## ENTRIES SUPPLIED:
^^^^

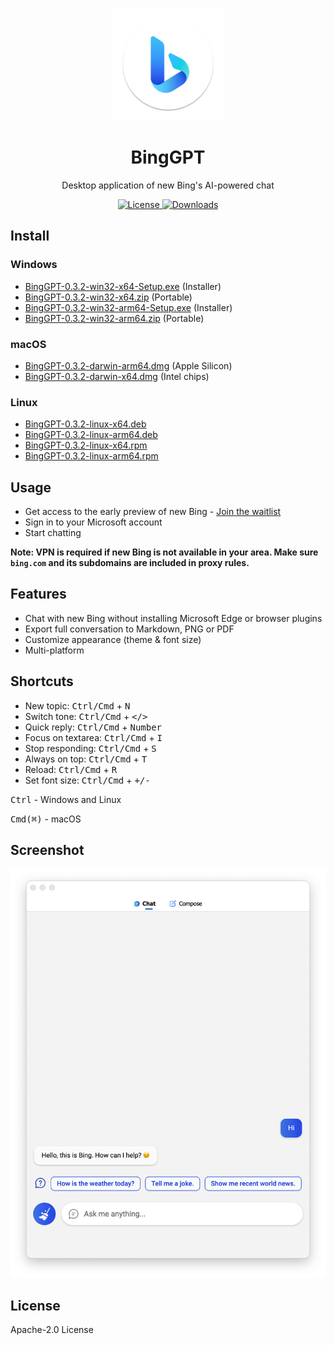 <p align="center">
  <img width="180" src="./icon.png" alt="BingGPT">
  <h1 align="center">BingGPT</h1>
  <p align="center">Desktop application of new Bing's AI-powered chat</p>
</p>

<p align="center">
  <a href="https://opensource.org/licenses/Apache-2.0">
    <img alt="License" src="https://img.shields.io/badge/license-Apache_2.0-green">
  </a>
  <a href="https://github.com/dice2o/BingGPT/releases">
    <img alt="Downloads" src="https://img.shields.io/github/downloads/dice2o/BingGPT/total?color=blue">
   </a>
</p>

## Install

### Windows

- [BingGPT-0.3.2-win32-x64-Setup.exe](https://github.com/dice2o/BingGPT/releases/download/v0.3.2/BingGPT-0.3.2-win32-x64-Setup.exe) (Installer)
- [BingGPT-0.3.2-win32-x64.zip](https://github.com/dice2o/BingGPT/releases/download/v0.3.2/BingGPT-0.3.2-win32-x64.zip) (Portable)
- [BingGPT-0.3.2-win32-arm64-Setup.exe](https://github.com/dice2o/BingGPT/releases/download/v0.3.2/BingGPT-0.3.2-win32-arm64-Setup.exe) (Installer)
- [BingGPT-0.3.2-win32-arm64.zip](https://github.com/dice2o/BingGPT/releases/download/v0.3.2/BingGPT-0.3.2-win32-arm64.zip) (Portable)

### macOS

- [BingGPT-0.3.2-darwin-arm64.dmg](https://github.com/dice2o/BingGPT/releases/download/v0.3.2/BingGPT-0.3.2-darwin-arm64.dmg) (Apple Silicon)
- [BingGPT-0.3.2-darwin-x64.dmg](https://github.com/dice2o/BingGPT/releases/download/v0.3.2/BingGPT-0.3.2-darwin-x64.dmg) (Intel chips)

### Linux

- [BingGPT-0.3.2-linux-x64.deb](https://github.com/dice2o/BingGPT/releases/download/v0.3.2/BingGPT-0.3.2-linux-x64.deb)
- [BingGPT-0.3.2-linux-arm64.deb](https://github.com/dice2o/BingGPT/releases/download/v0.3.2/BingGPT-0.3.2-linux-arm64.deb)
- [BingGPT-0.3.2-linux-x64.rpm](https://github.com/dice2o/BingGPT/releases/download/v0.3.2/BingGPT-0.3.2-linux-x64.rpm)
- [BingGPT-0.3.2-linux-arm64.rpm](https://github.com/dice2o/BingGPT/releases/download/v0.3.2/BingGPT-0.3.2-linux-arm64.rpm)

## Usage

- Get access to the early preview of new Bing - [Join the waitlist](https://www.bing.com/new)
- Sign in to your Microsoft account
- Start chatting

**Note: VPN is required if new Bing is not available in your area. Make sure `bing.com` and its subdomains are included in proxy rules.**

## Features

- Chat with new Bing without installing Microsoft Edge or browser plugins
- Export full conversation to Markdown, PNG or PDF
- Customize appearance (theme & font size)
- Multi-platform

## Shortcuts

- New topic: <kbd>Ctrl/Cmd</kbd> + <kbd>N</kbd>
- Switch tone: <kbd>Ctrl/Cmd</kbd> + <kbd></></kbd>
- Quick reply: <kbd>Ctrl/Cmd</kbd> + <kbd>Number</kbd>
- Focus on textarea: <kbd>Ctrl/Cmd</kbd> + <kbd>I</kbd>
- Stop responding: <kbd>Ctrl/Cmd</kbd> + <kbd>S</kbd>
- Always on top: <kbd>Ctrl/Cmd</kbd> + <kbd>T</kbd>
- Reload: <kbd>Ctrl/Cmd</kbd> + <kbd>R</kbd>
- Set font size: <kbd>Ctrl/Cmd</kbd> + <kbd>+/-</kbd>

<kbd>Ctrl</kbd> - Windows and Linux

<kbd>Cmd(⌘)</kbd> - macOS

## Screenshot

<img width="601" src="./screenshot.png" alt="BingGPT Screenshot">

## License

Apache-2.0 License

^^^^

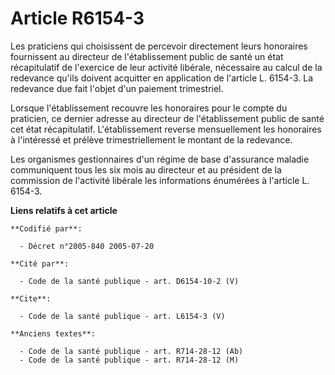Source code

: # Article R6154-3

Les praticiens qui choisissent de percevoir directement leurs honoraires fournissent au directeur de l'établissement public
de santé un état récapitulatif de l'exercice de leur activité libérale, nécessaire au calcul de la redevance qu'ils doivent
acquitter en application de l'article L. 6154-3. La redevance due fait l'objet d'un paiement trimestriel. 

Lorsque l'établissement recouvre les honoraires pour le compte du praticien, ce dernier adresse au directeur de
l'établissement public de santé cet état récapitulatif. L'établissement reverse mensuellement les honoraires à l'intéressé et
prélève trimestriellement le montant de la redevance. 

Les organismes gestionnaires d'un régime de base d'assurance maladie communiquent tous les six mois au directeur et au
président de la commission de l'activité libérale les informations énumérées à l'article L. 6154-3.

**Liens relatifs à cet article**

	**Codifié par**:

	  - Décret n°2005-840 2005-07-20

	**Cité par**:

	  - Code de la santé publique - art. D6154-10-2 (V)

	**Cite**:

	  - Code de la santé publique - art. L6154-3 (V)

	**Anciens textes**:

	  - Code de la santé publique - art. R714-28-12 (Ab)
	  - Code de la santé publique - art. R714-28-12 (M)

^^^^

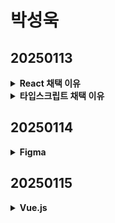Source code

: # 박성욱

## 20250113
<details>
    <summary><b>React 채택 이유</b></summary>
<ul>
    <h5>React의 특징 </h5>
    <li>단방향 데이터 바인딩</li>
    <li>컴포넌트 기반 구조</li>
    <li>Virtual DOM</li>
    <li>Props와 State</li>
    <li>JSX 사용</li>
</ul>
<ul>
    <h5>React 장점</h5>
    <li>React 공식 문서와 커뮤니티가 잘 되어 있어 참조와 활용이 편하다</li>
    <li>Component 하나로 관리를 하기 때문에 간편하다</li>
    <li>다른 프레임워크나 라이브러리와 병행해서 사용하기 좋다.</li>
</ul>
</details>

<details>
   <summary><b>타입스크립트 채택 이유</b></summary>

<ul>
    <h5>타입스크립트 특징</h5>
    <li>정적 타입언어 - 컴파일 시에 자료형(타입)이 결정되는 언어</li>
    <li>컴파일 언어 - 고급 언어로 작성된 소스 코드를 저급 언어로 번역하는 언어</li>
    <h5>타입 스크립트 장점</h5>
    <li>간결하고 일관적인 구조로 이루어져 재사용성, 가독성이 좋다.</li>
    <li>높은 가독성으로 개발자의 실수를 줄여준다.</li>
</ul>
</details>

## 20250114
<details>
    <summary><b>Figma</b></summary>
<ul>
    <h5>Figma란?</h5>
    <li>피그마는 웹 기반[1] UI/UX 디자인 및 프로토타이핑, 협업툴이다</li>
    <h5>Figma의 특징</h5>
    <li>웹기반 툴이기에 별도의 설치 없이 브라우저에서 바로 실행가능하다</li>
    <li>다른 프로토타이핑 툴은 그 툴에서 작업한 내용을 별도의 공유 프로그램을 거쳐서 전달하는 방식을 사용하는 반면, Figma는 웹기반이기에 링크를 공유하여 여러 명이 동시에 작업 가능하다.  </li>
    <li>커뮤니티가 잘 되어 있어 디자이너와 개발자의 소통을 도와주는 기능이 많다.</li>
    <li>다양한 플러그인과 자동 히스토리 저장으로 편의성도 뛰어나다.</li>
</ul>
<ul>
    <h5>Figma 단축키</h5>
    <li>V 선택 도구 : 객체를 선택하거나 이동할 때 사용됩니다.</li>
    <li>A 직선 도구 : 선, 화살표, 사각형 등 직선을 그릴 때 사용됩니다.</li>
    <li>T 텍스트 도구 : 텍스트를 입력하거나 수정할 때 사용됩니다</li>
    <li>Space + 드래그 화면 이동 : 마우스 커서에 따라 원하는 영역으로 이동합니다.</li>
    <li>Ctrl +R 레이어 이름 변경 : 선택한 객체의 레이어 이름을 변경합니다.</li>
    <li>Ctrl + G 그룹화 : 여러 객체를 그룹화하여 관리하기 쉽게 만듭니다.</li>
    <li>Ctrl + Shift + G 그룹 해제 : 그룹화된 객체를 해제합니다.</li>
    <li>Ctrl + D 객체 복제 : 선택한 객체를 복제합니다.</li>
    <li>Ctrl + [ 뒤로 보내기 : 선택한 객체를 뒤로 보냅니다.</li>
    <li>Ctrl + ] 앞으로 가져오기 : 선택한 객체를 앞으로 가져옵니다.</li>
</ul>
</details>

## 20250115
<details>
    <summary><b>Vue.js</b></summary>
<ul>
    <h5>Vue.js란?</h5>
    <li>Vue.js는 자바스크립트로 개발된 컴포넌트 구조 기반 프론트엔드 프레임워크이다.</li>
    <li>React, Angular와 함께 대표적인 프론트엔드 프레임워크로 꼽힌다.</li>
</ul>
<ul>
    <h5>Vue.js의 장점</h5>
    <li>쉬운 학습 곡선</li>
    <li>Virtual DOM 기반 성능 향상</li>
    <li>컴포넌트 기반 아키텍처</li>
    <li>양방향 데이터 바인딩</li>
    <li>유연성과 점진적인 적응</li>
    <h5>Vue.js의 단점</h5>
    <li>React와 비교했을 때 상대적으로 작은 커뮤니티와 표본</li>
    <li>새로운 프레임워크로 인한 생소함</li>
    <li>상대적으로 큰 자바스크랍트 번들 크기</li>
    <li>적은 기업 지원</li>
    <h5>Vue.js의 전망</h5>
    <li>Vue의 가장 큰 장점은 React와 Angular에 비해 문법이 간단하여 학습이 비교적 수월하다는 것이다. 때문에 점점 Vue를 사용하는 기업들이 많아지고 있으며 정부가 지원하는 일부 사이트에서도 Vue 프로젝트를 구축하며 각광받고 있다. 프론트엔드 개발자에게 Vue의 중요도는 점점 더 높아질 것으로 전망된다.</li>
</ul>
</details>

^^^^

## EXERCISE REQUIREMENTS:
When you reach the line with "- Quick reply: <kbd>Ctrl/Cmd</kbd>" in the records above, start writing out lines exactly, and stop once the line with "Apache-2.0 License" has been written; include nothing else.

## SOLUTION TO THE PROBLEM:
- Quick reply: <kbd>Ctrl/Cmd</kbd> + <kbd>Number</kbd>
- Focus on textarea: <kbd>Ctrl/Cmd</kbd> + <kbd>I</kbd>
- Stop responding: <kbd>Ctrl/Cmd</kbd> + <kbd>S</kbd>
- Always on top: <kbd>Ctrl/Cmd</kbd> + <kbd>T</kbd>
- Reload: <kbd>Ctrl/Cmd</kbd> + <kbd>R</kbd>
- Set font size: <kbd>Ctrl/Cmd</kbd> + <kbd>+/-</kbd>

<kbd>Ctrl</kbd> - Windows and Linux

<kbd>Cmd(⌘)</kbd> - macOS

## Screenshot

<img width="601" src="./screenshot.png" alt="BingGPT Screenshot">

## License

Apache-2.0 License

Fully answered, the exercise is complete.